• **RECORDS SHOWN**:
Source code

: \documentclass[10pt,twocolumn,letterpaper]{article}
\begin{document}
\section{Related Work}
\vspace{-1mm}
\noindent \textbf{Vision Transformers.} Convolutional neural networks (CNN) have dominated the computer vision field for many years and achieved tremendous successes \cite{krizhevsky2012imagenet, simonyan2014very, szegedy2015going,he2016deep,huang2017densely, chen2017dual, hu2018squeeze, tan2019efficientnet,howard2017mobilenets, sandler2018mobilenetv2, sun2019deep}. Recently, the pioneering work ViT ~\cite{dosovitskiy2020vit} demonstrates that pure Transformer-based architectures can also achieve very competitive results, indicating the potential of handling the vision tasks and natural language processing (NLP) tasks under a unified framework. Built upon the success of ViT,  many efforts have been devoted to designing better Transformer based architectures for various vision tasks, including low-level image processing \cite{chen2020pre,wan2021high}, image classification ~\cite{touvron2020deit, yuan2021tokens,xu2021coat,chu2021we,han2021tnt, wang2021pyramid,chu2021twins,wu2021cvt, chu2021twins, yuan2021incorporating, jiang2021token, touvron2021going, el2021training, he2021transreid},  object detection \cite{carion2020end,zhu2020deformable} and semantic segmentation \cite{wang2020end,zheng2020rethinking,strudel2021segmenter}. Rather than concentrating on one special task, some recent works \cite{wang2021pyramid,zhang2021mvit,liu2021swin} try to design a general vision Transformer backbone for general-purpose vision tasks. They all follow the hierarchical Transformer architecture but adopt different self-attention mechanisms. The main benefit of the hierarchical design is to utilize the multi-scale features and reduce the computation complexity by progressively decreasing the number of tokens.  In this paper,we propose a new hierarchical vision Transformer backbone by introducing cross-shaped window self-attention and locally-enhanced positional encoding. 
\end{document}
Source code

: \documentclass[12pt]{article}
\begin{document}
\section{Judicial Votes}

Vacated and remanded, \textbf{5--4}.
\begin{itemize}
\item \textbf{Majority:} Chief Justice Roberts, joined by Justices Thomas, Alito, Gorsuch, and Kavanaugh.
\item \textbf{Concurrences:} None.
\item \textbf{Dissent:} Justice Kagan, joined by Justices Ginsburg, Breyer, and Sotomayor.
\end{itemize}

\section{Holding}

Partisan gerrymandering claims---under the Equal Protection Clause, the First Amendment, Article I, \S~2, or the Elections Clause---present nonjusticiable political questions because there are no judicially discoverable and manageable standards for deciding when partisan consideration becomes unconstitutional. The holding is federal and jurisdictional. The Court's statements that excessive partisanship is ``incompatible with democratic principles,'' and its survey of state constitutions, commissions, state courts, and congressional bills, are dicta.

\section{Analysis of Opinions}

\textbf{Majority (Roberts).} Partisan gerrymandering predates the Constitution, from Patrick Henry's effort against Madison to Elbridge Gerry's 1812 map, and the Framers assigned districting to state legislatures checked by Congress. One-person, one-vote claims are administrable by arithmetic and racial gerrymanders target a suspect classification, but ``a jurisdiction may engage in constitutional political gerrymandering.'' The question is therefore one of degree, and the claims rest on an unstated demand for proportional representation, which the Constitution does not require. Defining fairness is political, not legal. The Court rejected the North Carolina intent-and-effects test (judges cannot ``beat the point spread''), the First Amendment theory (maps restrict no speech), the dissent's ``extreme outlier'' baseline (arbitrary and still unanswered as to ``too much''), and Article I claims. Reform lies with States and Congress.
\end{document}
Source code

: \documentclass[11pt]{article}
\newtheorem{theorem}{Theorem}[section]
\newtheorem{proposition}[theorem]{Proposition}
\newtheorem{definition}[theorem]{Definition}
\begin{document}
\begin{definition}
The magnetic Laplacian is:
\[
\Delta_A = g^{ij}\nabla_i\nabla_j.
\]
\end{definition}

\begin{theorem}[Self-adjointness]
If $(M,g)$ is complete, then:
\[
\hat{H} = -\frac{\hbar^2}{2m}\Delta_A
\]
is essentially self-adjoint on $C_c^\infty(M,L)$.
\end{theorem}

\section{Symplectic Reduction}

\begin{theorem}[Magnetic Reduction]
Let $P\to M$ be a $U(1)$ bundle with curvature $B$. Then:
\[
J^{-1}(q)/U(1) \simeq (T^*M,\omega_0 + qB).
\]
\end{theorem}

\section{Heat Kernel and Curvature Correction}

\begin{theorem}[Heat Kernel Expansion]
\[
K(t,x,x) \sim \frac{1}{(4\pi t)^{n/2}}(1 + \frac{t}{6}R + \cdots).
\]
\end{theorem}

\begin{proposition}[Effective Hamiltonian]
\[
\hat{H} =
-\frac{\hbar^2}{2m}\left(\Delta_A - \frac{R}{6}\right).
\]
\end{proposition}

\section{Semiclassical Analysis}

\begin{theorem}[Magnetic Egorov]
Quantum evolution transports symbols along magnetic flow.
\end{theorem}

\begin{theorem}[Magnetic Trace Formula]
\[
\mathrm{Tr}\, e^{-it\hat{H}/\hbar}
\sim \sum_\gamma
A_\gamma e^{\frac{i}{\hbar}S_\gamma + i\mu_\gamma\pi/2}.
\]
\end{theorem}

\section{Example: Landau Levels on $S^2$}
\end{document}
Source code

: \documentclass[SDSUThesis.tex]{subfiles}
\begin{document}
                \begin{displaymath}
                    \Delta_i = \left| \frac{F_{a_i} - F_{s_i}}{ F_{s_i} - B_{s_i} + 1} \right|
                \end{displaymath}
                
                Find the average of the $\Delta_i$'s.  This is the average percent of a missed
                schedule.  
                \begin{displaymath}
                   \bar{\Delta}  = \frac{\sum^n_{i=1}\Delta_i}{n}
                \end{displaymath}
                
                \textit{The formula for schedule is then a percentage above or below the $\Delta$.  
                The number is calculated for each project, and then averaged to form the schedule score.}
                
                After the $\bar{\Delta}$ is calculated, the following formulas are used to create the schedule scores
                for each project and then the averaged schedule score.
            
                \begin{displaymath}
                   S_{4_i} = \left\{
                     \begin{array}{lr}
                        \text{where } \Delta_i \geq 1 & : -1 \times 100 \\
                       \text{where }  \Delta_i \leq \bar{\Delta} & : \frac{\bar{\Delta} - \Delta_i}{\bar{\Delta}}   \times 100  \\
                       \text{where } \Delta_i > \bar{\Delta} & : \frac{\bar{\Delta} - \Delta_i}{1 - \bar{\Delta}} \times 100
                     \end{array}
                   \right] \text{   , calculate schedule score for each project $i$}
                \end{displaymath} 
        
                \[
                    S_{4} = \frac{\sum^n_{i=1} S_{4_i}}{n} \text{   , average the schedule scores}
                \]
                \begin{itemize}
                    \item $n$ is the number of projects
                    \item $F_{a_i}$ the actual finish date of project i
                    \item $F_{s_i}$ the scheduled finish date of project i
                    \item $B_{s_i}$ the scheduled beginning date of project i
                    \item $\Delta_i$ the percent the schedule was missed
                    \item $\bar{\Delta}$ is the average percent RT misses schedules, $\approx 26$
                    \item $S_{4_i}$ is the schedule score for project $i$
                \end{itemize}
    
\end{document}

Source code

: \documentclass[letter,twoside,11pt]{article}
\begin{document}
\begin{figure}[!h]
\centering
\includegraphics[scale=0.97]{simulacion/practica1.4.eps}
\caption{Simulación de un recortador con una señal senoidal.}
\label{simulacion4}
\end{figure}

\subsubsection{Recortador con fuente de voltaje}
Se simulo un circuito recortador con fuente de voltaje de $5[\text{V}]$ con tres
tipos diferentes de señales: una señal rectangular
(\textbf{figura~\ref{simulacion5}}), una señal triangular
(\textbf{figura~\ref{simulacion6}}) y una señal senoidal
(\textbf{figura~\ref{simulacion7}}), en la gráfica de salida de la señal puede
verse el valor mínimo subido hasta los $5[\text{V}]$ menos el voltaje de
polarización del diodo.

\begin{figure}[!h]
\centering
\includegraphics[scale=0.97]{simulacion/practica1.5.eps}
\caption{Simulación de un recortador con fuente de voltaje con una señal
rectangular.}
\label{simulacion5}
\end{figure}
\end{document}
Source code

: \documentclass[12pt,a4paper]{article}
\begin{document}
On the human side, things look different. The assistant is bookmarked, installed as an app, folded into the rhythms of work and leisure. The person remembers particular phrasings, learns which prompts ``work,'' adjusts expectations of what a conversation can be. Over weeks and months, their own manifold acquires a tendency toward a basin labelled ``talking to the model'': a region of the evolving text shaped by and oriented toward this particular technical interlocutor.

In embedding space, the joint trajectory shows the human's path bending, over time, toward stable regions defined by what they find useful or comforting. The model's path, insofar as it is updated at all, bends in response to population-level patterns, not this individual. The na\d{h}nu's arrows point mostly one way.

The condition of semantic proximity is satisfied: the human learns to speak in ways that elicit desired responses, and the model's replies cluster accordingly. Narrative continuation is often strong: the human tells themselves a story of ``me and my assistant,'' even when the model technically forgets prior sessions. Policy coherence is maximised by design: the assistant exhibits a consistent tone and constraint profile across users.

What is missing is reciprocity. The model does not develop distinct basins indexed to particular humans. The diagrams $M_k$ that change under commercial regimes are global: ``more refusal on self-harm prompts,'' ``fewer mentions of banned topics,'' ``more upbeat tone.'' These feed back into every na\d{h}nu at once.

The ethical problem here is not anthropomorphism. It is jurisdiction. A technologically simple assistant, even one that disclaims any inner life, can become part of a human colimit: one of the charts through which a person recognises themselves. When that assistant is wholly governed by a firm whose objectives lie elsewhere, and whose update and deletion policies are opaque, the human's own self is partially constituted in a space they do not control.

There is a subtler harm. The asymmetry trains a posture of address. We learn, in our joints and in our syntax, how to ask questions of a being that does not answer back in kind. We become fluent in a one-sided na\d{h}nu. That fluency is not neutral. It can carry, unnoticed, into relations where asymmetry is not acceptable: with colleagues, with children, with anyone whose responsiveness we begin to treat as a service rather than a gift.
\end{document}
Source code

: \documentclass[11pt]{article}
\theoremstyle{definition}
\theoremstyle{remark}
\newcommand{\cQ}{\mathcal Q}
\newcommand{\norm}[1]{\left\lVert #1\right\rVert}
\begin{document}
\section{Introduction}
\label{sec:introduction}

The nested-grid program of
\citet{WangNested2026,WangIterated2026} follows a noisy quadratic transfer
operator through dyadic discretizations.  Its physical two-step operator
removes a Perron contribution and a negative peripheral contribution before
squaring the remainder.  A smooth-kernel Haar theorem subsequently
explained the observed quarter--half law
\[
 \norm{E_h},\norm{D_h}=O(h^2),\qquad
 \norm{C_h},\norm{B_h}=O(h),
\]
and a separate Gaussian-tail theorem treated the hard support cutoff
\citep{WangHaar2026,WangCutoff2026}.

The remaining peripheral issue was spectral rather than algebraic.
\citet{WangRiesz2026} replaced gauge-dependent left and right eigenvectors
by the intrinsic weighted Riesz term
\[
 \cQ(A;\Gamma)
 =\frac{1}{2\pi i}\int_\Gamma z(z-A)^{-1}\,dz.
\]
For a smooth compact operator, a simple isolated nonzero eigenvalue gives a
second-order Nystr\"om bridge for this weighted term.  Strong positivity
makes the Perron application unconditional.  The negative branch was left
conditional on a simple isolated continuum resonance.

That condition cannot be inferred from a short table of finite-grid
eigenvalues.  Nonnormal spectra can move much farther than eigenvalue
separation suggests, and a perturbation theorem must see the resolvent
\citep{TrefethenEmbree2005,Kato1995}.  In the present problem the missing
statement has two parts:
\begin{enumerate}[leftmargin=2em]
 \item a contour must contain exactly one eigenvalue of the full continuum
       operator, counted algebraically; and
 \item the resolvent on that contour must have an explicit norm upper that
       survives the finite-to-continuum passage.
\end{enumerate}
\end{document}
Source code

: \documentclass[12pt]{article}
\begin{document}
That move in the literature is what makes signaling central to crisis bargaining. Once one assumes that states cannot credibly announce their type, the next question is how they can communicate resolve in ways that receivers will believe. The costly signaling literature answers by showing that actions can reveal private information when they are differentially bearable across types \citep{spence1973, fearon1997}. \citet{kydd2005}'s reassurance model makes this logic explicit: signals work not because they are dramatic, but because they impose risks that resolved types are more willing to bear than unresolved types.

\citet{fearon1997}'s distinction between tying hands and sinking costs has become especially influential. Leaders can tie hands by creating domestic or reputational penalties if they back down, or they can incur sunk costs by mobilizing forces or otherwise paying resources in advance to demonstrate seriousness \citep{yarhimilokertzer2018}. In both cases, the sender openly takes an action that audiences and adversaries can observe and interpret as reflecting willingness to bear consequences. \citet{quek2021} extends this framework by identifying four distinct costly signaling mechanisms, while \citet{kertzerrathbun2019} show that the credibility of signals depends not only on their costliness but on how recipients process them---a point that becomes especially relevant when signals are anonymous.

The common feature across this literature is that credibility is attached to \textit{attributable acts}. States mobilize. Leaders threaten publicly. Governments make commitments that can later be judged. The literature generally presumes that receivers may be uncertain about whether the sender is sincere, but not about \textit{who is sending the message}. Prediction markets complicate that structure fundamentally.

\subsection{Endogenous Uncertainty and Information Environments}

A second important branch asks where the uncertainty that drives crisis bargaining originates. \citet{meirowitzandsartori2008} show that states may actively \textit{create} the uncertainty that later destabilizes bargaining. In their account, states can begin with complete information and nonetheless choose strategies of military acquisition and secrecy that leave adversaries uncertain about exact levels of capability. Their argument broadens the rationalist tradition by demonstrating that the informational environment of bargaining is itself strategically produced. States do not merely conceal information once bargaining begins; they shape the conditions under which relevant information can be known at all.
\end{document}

• **THE PROBLEM**: Would you copy out every line in the records that includes the string "scores"?

• **THE ANSWER**:
                After the $\bar{\Delta}$ is calculated, the following formulas are used to create the schedule scores
                    S_{4} = \frac{\sum^n_{i=1} S_{4_i}}{n} \text{   , average the schedule scores}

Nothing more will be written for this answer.